The court based its ruling on a lack of criminal activities, and acquitted the defendants of charges of carelessness and causing public hazard, harming the environment and violating rules of waste management. The court also established that the toxic spill had been caused by a “loss of stability” in the soil under the dams of a red sludge reservoir. Construction of the reservoir without a proper foundation was to blame, the court said referring to a professional report, adding that the reservoir had been a “bomb ticking”.
The court established the reservoirs had lacked an appropriate monitoring system, but even with one the disaster could not have been prevented. They added that the reservoir had not contained more waste than permitted.
Before the ruling was read out, a radical nationalist Jobbik deputy held up a sign: “ten lives are worth so little”. Lajos Kepli was ejected from the court.
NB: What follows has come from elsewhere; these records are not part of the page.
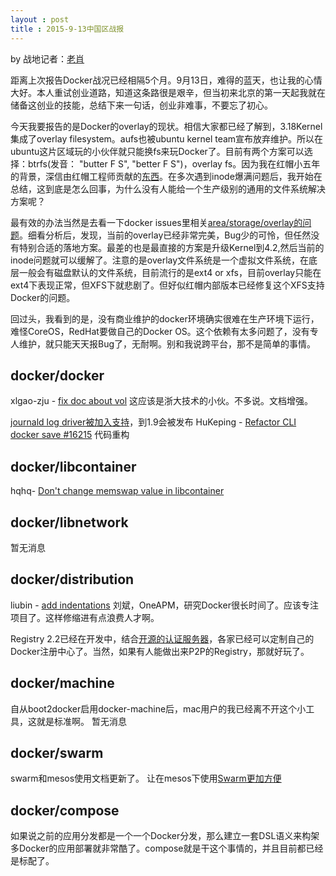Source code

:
 ```yaml
---
layout : post
title : 2015-9-13中国区战报
---
```


by 战地记者：[老肖](https://github.com/xiaods)

距离上次报告Docker战况已经相隔5个月。9月13日，难得的蓝天，也让我的心情大好。本人重试创业道路，知道这条路很是艰辛，但当初来北京的第一天起我就在储备这创业的技能，总结下来一句话，创业非难事，不要忘了初心。

今天我要报告的是Docker的overlay的现状。相信大家都已经了解到，3.18Kernel集成了overlay filesystem。aufs也被ubuntu kernel team宣布放弃维护。所以在ubuntu这片区域玩的小伙伴就只能换fs来玩Docker了。目前有两个方案可以选择：btrfs(发音： "butter F S", "better F S")，overlay fs。因为我在红帽小五年的背景，深信由红帽工程师贡献的[东西](http://developerblog.redhat.com/2014/09/30/overview-storage-scalability-docker/)。在多次遇到inode爆满问题后，我开始在总结，这到底是怎么回事，为什么没有人能给一个生产级别的通用的文件系统解决方案呢？

最有效的办法当然是去看一下docker issues里相关[area/storage/overlay的问题](https://github.com/docker/docker/labels/area%2Fstorage%2Foverlay)。细看分析后，发现，当前的overlay已经非常完美，Bug少的可怜，但任然没有特别合适的落地方案。最差的也是最直接的方案是升级Kernel到4.2,然后当前的inode问题就可以缓解了。注意的是overlay文件系统是一个虚拟文件系统，在底层一般会有磁盘默认的文件系统，目前流行的是ext4 or xfs，目前overlay只能在ext4下表现正常，但XFS下就悲剧了。但好似红帽内部版本已经修复这个XFS支持Docker的问题。

回过头，我看到的是，没有商业维护的docker环境确实很难在生产环境下运行，难怪CoreOS，RedHat要做自己的Docker OS。这个依赖有太多问题了，没有专人维护，就只能天天报Bug了，无耐啊。别和我说跨平台，那不是简单的事情。

docker/docker
---
xlgao-zju - [fix doc about vol](https://github.com/docker/docker/pull/16100)
这应该是浙大技术的小伙。不多说。文档增强。

[journald log driver被加入支持](https://github.com/docker/docker/pull/13707)，到1.9会被发布
HuKeping - [Refactor CLI docker save #16215](https://github.com/docker/docker/pull/16215)
代码重构


docker/libcontainer
---
hqhq- [Don't change memswap value in libcontainer](https://github.com/docker/libcontainer/commit/f7c16f1d3e51e8c3da7ef70cae04b1bfe0f48e77)

docker/libnetwork
---
暂无消息

docker/distribution
---
liubin - [add indentations](https://github.com/docker/distribution/commit/e14e40b68cb68a8d72d7999b9e36ab59bfba33fb)
刘斌，OneAPM，研究Docker很长时间了。应该专注项目了。这样修缩进有点浪费人才啊。

Registry 2.2已经在开发中，结合[开源的认证服务器](https://github.com/cesanta/docker_auth)，各家已经可以定制自己的Docker注册中心了。当然，如果有人能做出来P2P的Registry，那就好玩了。


docker/machine
---
自从boot2docker启用docker-machine后，mac用户的我已经离不开这个小工具，这就是标准啊。
暂无消息

docker/swarm
---
swarm和mesos使用文档更新了。
让在mesos下使用[Swarm更加方便](https://github.com/docker/swarm/pull/1184/files)

docker/compose
---
如果说之前的应用分发都是一个一个Docker分发，那么建立一套DSL语义来构架多Docker的应用部署就非常酷了。compose就是干这个事情的，并且目前都已经是标配了。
Kepli, who had headed a parliamentary investigation into the sludge spill, told reporters afterwards that he found the ruling “appalling”. He said his committee had earlier established that leaders of the alumina plant were “clearly” responsible for amassing “so much sludge” in the reservoir. “There isn’t a country in the world where they would not find the people responsible for such a disaster,” Kepli said.
The ruling Fidesz party said it was “shocked” by the ruling. Lawmaker Szilard Nemeth said it was “unacceptable that no one is held responsible in a case like this”. Nemeth said the government respects the ruling, but asked the prosecution to appeal, insisting that it is possible to determine who was responsible for the disaster.